◆ WORK REQUIRED
Output every entry below exactly, without its pictures.

(Stored data entries)
BEGIN

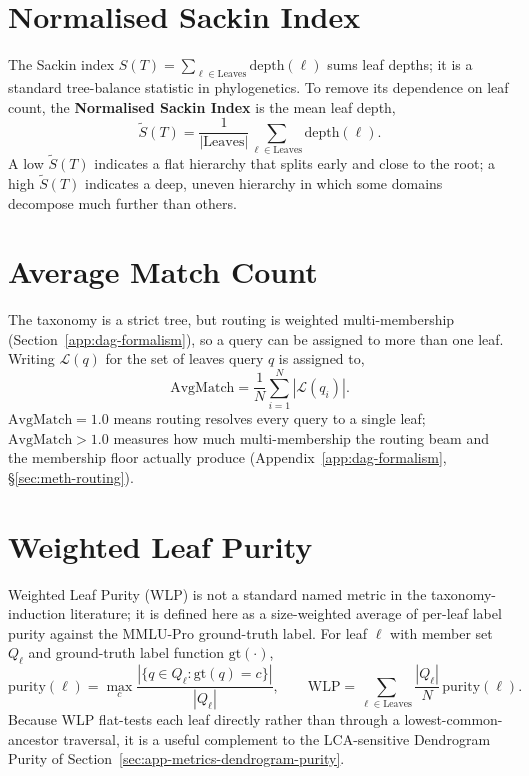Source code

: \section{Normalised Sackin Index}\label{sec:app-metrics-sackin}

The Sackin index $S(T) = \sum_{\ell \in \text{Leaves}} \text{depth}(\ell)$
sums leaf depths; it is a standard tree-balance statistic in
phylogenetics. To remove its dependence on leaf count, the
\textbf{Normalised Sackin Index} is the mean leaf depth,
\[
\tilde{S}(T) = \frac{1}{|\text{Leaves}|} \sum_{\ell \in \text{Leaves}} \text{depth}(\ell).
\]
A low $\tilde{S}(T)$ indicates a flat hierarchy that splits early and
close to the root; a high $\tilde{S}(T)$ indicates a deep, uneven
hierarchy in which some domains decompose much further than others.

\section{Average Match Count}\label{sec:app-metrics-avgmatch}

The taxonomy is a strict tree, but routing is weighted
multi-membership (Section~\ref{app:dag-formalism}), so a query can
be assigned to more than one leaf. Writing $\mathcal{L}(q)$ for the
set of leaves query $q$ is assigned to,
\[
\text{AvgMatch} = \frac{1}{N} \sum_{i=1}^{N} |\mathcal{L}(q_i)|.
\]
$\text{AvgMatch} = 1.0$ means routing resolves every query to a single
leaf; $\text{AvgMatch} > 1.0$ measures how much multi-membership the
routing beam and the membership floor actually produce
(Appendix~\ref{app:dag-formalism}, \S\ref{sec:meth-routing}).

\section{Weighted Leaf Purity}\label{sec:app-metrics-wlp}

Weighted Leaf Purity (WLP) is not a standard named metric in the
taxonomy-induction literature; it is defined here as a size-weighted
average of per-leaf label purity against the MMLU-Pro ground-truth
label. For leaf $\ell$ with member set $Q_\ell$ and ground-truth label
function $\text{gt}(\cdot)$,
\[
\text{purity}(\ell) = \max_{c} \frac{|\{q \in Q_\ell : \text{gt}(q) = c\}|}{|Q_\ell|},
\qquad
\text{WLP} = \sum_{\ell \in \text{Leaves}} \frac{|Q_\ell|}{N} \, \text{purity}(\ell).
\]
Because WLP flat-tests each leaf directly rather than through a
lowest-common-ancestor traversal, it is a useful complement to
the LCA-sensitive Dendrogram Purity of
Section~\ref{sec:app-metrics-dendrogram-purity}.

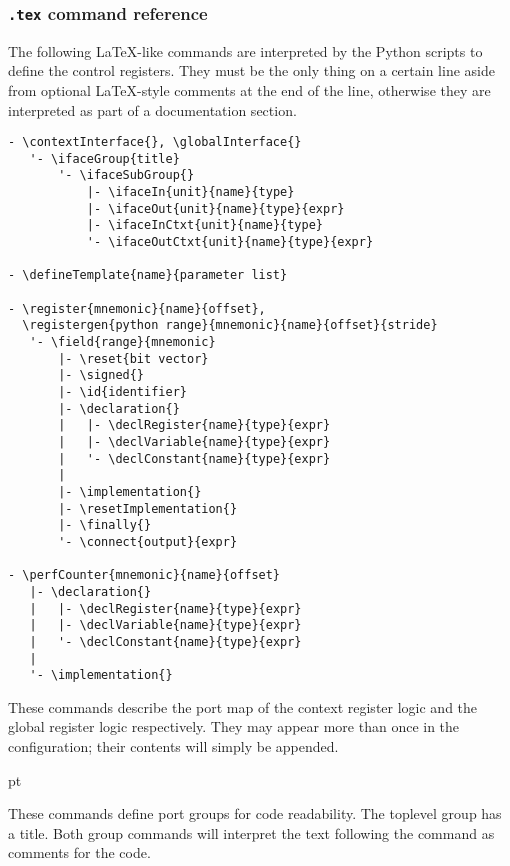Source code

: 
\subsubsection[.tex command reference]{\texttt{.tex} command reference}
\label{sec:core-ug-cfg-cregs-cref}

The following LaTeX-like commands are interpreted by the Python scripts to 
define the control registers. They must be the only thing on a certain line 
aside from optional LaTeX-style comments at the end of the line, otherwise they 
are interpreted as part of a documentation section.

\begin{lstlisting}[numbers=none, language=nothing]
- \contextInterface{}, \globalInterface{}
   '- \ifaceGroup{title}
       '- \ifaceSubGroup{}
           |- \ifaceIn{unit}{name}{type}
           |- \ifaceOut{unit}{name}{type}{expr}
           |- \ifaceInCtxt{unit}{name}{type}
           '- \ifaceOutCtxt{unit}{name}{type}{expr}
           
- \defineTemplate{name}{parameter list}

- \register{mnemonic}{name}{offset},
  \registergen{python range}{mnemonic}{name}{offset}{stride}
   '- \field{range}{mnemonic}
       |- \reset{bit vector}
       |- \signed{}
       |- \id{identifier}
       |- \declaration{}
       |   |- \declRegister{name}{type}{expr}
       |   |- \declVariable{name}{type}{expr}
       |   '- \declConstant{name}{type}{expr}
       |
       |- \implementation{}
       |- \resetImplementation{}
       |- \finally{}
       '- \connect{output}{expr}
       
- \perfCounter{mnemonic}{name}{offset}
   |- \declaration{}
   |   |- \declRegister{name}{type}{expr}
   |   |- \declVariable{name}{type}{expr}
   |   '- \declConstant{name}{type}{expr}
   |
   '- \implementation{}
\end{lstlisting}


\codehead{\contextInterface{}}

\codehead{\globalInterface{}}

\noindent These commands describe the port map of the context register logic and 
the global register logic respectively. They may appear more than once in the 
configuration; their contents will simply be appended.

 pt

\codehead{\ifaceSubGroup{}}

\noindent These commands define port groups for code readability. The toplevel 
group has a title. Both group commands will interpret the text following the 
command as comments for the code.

END

◆ ANSWER BOX
Source code

: \section{Normalised Sackin Index}\label{sec:app-metrics-sackin}

The Sackin index $S(T) = \sum_{\ell \in \text{Leaves}} \text{depth}(\ell)$
sums leaf depths; it is a standard tree-balance statistic in
phylogenetics. To remove its dependence on leaf count, the
\textbf{Normalised Sackin Index} is the mean leaf depth,
\[
\tilde{S}(T) = \frac{1}{|\text{Leaves}|} \sum_{\ell \in \text{Leaves}} \text{depth}(\ell).
\]
A low $\tilde{S}(T)$ indicates a flat hierarchy that splits early and
close to the root; a high $\tilde{S}(T)$ indicates a deep, uneven
hierarchy in which some domains decompose much further than others.

\section{Average Match Count}\label{sec:app-metrics-avgmatch}

The taxonomy is a strict tree, but routing is weighted
multi-membership (Section~\ref{app:dag-formalism}), so a query can
be assigned to more than one leaf. Writing $\mathcal{L}(q)$ for the
set of leaves query $q$ is assigned to,
\[
\text{AvgMatch} = \frac{1}{N} \sum_{i=1}^{N} |\mathcal{L}(q_i)|.
\]
$\text{AvgMatch} = 1.0$ means routing resolves every query to a single
leaf; $\text{AvgMatch} > 1.0$ measures how much multi-membership the
routing beam and the membership floor actually produce
(Appendix~\ref{app:dag-formalism}, \S\ref{sec:meth-routing}).

\section{Weighted Leaf Purity}\label{sec:app-metrics-wlp}

Weighted Leaf Purity (WLP) is not a standard named metric in the
taxonomy-induction literature; it is defined here as a size-weighted
average of per-leaf label purity against the MMLU-Pro ground-truth
label. For leaf $\ell$ with member set $Q_\ell$ and ground-truth label
function $\text{gt}(\cdot)$,
\[
\text{purity}(\ell) = \max_{c} \frac{|\{q \in Q_\ell : \text{gt}(q) = c\}|}{|Q_\ell|},
\qquad
\text{WLP} = \sum_{\ell \in \text{Leaves}} \frac{|Q_\ell|}{N} \, \text{purity}(\ell).
\]
Because WLP flat-tests each leaf directly rather than through a
lowest-common-ancestor traversal, it is a useful complement to
the LCA-sensitive Dendrogram Purity of
Section~\ref{sec:app-metrics-dendrogram-purity}.

Source code

: 
\subsubsection[.tex command reference]{\texttt{.tex} command reference}
\label{sec:core-ug-cfg-cregs-cref}

The following LaTeX-like commands are interpreted by the Python scripts to 
define the control registers. They must be the only thing on a certain line 
aside from optional LaTeX-style comments at the end of the line, otherwise they 
are interpreted as part of a documentation section.

\begin{lstlisting}[numbers=none, language=nothing]
- \contextInterface{}, \globalInterface{}
   '- \ifaceGroup{title}
       '- \ifaceSubGroup{}
           |- \ifaceIn{unit}{name}{type}
           |- \ifaceOut{unit}{name}{type}{expr}
           |- \ifaceInCtxt{unit}{name}{type}
           '- \ifaceOutCtxt{unit}{name}{type}{expr}
           
- \defineTemplate{name}{parameter list}

- \register{mnemonic}{name}{offset},
  \registergen{python range}{mnemonic}{name}{offset}{stride}
   '- \field{range}{mnemonic}
       |- \reset{bit vector}
       |- \signed{}
       |- \id{identifier}
       |- \declaration{}
       |   |- \declRegister{name}{type}{expr}
       |   |- \declVariable{name}{type}{expr}
       |   '- \declConstant{name}{type}{expr}
       |
       |- \implementation{}
       |- \resetImplementation{}
       |- \finally{}
       '- \connect{output}{expr}
       
- \perfCounter{mnemonic}{name}{offset}
   |- \declaration{}
   |   |- \declRegister{name}{type}{expr}
   |   |- \declVariable{name}{type}{expr}
   |   '- \declConstant{name}{type}{expr}
   |
   '- \implementation{}
\end{lstlisting}


\codehead{\contextInterface{}}

\codehead{\globalInterface{}}

\noindent These commands describe the port map of the context register logic and 
the global register logic respectively. They may appear more than once in the 
configuration; their contents will simply be appended.

 pt

\codehead{\ifaceSubGroup{}}

\noindent These commands define port groups for code readability. The toplevel 
group has a title. Both group commands will interpret the text following the 
command as comments for the code.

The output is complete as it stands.